[[ Provided data open ]]

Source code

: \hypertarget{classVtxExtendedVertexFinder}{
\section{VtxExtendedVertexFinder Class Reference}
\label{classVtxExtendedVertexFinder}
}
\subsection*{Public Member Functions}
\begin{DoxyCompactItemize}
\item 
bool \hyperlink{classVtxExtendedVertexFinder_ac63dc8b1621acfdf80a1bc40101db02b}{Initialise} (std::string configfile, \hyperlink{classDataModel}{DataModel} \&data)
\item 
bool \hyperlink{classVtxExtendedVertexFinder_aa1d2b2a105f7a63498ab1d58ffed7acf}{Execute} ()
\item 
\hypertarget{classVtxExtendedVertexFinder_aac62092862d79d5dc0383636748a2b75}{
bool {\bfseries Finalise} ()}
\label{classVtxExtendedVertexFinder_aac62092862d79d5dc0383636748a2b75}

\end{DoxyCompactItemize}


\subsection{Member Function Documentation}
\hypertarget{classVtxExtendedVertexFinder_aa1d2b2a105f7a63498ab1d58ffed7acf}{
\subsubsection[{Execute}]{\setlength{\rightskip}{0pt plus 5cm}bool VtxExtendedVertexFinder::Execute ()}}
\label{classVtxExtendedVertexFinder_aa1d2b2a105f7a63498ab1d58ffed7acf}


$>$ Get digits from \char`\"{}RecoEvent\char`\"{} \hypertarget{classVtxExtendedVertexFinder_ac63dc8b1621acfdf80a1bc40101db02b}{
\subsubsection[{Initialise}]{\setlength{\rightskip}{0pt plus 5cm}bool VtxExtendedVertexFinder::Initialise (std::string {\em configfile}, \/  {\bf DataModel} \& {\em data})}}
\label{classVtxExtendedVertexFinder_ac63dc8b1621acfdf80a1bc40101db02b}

[[ Provided data closed ]]

Work task »
Every record, copied exactly, is the expected answer.

Answer area »
Source code

: \hypertarget{classVtxExtendedVertexFinder}{
\section{VtxExtendedVertexFinder Class Reference}
\label{classVtxExtendedVertexFinder}
}
\subsection*{Public Member Functions}
\begin{DoxyCompactItemize}
\item 
bool \hyperlink{classVtxExtendedVertexFinder_ac63dc8b1621acfdf80a1bc40101db02b}{Initialise} (std::string configfile, \hyperlink{classDataModel}{DataModel} \&data)
\item 
bool \hyperlink{classVtxExtendedVertexFinder_aa1d2b2a105f7a63498ab1d58ffed7acf}{Execute} ()
\item 
\hypertarget{classVtxExtendedVertexFinder_aac62092862d79d5dc0383636748a2b75}{
bool {\bfseries Finalise} ()}
\label{classVtxExtendedVertexFinder_aac62092862d79d5dc0383636748a2b75}

\end{DoxyCompactItemize}


\subsection{Member Function Documentation}
\hypertarget{classVtxExtendedVertexFinder_aa1d2b2a105f7a63498ab1d58ffed7acf}{
\subsubsection[{Execute}]{\setlength{\rightskip}{0pt plus 5cm}bool VtxExtendedVertexFinder::Execute ()}}
\label{classVtxExtendedVertexFinder_aa1d2b2a105f7a63498ab1d58ffed7acf}


$>$ Get digits from \char`\"{}RecoEvent\char`\"{} \hypertarget{classVtxExtendedVertexFinder_ac63dc8b1621acfdf80a1bc40101db02b}{
\subsubsection[{Initialise}]{\setlength{\rightskip}{0pt plus 5cm}bool VtxExtendedVertexFinder::Initialise (std::string {\em configfile}, \/  {\bf DataModel} \& {\em data})}}
\label{classVtxExtendedVertexFinder_ac63dc8b1621acfdf80a1bc40101db02b}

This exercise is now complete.